SecA restricts, in a nucleotide-dependent manner, acyl chain mobility up to the center of a phospholipid bilayer.

The effects of SecA-lipid interactions on lipid mobility were studied by electron spin resonance (ESR) spectroscopy in bilayer systems containing phospholipids spin-labeled at different positions along the acyl chain. The SecA protein, which functions in protein translocation at the cytosolic side of the E. coli inner membrane, was found to decrease the mobility of the lipids upon its interaction with the membrane. The restriction of lipid motion, at all chain positions measured, reflects the ability of SecA to penetrate the membrane. At a 49:1 lipid/protein molar ratio, a second, motionally more restricted component is observed in ESR spectra of phospholipids spin-labeled close to the methyl ends of the chains (12th and 14th positions).

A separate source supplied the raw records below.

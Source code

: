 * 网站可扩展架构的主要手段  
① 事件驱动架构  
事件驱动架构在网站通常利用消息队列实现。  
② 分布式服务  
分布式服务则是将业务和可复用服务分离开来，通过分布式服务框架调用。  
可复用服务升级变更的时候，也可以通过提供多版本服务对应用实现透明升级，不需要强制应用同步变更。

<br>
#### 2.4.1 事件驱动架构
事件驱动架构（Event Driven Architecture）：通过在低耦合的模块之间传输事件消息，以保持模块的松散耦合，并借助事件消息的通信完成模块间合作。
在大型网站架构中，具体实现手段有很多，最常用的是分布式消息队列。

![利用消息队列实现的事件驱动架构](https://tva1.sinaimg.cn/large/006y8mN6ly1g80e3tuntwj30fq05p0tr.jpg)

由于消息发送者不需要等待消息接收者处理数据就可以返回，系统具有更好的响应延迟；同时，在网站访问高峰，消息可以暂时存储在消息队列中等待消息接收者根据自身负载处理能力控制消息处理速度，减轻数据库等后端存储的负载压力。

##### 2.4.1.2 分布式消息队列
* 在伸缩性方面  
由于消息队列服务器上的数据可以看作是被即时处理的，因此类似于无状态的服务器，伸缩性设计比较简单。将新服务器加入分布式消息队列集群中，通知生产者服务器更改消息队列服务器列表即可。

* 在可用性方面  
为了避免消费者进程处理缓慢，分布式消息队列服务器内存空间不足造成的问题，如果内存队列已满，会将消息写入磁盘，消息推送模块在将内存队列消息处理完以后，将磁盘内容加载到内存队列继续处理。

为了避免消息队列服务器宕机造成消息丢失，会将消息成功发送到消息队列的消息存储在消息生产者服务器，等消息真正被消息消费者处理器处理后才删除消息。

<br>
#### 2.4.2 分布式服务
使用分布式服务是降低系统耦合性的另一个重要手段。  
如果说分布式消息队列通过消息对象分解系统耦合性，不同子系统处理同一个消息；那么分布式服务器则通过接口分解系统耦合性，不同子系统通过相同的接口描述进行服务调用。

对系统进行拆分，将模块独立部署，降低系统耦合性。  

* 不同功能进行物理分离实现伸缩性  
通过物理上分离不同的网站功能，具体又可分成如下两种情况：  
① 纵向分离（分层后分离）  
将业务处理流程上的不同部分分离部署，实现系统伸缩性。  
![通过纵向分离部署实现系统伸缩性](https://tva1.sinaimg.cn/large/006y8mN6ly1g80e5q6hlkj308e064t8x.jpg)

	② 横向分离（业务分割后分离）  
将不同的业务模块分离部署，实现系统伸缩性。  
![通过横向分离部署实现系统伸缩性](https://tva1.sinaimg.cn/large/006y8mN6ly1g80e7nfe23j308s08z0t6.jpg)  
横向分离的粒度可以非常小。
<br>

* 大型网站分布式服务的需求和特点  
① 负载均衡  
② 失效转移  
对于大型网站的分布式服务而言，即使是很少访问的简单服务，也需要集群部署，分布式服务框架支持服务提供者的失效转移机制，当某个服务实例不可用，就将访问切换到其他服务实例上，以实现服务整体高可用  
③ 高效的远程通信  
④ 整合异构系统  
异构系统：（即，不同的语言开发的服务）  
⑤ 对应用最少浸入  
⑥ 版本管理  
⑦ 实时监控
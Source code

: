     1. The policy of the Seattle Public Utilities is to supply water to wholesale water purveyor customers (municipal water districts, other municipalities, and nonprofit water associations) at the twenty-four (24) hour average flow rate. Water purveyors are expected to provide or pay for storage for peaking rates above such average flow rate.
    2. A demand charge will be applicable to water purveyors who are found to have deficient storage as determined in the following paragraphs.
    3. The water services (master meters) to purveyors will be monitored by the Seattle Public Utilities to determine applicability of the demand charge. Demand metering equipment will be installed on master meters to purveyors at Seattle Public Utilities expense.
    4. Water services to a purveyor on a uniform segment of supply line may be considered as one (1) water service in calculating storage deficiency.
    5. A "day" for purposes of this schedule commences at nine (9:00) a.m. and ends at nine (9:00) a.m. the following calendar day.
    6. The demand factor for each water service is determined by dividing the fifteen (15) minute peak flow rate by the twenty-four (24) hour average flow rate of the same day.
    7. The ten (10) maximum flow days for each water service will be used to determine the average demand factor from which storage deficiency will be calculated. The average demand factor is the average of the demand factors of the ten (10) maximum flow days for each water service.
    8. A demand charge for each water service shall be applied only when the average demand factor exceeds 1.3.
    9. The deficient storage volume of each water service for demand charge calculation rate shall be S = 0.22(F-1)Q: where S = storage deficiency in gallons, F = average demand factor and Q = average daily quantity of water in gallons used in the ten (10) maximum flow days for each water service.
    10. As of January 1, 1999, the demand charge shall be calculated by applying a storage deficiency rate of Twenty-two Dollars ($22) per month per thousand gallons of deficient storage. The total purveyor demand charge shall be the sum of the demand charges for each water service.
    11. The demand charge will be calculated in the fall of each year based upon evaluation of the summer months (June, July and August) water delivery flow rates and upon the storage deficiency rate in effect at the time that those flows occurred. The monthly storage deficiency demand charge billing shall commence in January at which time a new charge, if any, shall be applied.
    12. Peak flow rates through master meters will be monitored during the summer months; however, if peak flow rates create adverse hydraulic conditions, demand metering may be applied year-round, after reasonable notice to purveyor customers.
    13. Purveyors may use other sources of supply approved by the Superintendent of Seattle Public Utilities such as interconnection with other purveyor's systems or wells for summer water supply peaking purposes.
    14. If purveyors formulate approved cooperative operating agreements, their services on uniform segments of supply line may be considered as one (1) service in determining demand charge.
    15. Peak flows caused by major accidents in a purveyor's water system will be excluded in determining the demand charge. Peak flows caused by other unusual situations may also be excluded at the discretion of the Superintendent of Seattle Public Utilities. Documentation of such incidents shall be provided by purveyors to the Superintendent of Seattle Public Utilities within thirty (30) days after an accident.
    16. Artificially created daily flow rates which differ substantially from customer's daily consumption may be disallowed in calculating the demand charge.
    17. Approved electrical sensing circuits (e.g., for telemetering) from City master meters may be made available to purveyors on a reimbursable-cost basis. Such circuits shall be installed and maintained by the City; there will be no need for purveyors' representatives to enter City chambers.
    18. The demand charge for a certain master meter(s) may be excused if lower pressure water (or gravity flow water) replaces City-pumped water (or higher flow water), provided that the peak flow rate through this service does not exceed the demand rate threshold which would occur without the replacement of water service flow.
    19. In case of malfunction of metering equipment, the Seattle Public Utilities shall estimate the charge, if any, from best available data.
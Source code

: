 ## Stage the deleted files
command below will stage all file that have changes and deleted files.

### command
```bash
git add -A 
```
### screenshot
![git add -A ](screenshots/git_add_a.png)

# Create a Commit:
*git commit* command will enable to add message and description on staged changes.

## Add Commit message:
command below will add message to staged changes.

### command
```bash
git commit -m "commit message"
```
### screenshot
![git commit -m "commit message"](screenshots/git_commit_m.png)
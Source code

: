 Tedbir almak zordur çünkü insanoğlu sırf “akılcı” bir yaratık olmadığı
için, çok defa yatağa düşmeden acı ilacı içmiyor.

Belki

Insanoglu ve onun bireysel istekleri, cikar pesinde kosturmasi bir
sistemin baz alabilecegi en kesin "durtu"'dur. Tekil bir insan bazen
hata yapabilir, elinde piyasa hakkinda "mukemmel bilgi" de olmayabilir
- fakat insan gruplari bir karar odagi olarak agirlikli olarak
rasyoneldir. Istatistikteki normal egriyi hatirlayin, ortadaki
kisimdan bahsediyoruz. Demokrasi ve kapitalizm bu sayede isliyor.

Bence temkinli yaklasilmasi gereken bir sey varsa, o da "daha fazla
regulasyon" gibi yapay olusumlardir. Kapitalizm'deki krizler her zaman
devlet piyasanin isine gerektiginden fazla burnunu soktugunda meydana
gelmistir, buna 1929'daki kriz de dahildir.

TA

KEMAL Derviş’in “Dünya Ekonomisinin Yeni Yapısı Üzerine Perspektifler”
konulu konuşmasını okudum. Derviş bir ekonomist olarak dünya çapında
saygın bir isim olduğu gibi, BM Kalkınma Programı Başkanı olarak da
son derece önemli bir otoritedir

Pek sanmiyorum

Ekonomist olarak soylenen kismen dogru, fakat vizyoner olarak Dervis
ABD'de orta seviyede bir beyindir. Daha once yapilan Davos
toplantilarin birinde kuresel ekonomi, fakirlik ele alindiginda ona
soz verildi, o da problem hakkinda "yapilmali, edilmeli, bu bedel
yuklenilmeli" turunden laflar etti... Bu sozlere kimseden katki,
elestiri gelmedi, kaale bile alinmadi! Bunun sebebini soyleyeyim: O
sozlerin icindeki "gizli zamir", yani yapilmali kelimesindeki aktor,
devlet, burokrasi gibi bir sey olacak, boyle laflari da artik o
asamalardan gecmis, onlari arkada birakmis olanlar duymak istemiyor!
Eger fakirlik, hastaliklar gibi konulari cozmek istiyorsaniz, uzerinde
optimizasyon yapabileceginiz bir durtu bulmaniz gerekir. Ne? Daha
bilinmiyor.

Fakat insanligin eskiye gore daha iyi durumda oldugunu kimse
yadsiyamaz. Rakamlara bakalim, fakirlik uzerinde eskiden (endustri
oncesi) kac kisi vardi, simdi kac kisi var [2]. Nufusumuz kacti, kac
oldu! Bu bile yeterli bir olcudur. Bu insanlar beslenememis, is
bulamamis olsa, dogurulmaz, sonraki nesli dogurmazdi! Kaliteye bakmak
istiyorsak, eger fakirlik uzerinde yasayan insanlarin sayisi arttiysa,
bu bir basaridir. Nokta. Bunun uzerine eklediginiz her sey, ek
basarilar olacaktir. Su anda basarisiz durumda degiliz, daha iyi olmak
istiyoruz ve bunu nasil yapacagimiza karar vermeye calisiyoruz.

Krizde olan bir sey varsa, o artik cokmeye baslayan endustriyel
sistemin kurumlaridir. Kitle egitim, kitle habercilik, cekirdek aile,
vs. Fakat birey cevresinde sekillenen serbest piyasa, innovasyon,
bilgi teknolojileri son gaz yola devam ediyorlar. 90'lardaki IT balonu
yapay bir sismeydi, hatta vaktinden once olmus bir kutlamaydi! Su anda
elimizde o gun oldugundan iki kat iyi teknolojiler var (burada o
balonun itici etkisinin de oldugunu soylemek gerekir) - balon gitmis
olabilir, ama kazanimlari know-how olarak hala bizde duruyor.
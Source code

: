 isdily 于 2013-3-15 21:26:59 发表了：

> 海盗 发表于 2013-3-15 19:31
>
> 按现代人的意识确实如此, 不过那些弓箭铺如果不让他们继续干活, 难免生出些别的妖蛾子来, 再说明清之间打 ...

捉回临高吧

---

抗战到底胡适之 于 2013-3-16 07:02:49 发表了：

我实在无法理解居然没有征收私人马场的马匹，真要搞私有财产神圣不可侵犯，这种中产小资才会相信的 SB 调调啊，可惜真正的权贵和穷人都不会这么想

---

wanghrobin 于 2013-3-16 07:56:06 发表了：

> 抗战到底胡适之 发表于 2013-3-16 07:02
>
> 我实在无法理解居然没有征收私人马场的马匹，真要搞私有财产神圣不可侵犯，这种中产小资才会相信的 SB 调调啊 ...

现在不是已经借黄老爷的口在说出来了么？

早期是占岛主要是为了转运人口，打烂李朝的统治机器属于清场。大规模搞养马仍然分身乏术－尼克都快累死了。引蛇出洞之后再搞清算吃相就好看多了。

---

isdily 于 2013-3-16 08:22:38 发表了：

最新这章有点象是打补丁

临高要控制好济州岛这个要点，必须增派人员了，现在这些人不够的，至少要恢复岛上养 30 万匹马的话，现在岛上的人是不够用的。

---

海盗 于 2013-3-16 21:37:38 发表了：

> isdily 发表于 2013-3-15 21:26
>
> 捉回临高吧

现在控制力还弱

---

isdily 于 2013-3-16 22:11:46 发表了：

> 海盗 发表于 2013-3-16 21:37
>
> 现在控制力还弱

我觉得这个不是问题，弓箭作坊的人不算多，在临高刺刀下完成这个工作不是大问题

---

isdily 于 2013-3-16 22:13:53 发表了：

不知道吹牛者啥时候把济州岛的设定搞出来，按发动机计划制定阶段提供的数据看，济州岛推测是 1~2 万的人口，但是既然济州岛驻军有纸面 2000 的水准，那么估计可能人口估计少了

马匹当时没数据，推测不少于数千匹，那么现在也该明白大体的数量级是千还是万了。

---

Furthermore, SecA was found to eliminate the order-to-disorder phase transition of 1,2-dimyristoyl-sn-glycero-3-phosphoglycerol bilayers. A remarkably strong reduction in the ability of SecA to penetrate the membrane was found when the nucleotides ATP and ADP+P(i) were present. The presence of the non-hydrolyzable analogue AMP-PNP had no effect. These results clearly demonstrate that SecA perturbs, in a nucleotide dependent manner, lipid mobility upon insertion into the bilayer. The implications of these findings for translocation of precursor proteins across the E. coli inner membrane are discussed.